Strengths: - Overall, the paper is well-organized and the derivation looks correct. - The main idea is well-motivated and interesting. To my knowledge, an optimization algorithm built upon multiplicative update with insights from synapses was not proposed before and thus novel. It can potentially be impactful. - While limited, the empirical experiments hint that Madam can have competing performance compared to SGD and Adam. - The work is relevant to the Neurips community.

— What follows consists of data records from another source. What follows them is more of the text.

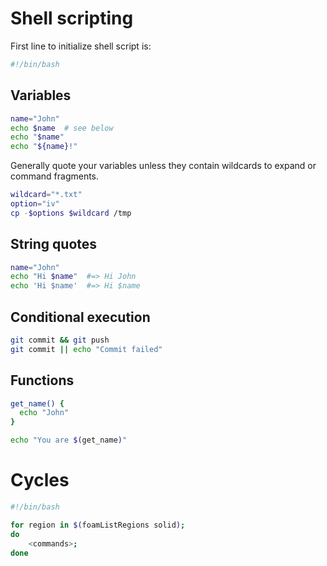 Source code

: # Shell scripting

First line to initialize shell script is:

```bash
#!/bin/bash
```

## Variables

```sh
name="John"
echo $name  # see below
echo "$name"
echo "${name}!"
```

Generally quote your variables unless they contain wildcards to expand or command fragments.

``` sh
wildcard="*.txt"
option="iv"
cp -$options $wildcard /tmp
```

## String quotes
``` sh
name="John"
echo "Hi $name"  #=> Hi John
echo 'Hi $name'  #=> Hi $name
```

## Conditional execution

```sh
git commit && git push
git commit || echo "Commit failed"
```

## Functions

```sh
get_name() {
  echo "John"
}

echo "You are $(get_name)"
```
# Cycles

```bash
#!/bin/bash

for region in $(foamListRegions solid);
do
    <commands>;
done
```
<!--  Script to show the footer   -->
<html>
<script
    src="https://code.jquery.com/jquery-3.3.1.js"
    integrity="sha256-2Kok7MbOyxpgUVvAk/HJ2jigOSYS2auK4Pfzbm7uH60="
    crossorigin="anonymous">
</script>
<script>
$(function(){
  $("#footer").load("../footers/footer_first_level_depth.html");
});
</script>
<body>
<div id="footer"></div>
</body>
</html>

Weaknesses: (After rebuttal) Thank you for the author's feedback. While some of my concerns were addressed, I still believe that there needs to be more (empirical) works to verify deep relative trust is a sufficiently good model. As the authors clarified the theory on deep relative trust and some experimental details, I increased my score to 6. -------- - The paper lacks a discussion on deep relative trust assumptions. I am not sure under what conditions (e.g. loss, activations, architecture) the modelling assumptions are realistic on neural networks. - The writings (especially method sections) can be improved by clearly highlighting the assumptions and the motivations. - The experiments are not comprehensive. The plots for showing the convergence for Madam and the baselines would be useful. I feel like some experiments showing the trajectory of Madam would be helpful to capture the insight as well. Moreover, a comparison with other compression methods would help to understand the strength of Madam. - It still requires tuning some hyperparameters. The empirical results do not show how sensitive these hyperparaeters are. I would be interested to see how Madam performs on different meta-parameters (e.g. \sigma, \sigma^*), along with the discussion on their impact. - A more detailed explanation of the experiment set-up would be useful. E.g. is it using a fixed learning rate throughout training?

Correctness: The claims, proofs, and methods look correct. While limited, the empirical methodology presented in the paper looks mostly correct. It would be helpful to show the performance for each SGD and Adam in Table 1. Also, in Figure 1, is the error for testing or training dataset?

Clarity: While the paper is well-organized, the writings can be improved in method sections. It would be helpful if the authors can include a more detailed explanation and discussion (also highlighting major assumptions and motivations).

Relation to Prior Work: The paper is well-referenced. Also, it clearly discusses how it differs from previous learning algorithms. Hence, the relation to prior work is sufficient.

Reproducibility: Yes

Additional Feedback: Minor comments / Questions: * In equation (1), W_k should be defined. * In page 3, \eta is not defined. * Missing commas in several places (e.g. line 112, 154, 241, Table 1). * In line 116, where does 10^18 come from? * In the equation above lines 157 and 205, the indices should be a set. * What does it mean by O(0.02) or O(+- 1)? * Shouldn't the first Lemma be referenced [1]? [1] Bernstein, J., Vahdat, A., Yue, Y., & Liu, M. Y. (2020). On the distance between two neural networks and the stability of learning. arXiv preprint arXiv:2002.03432.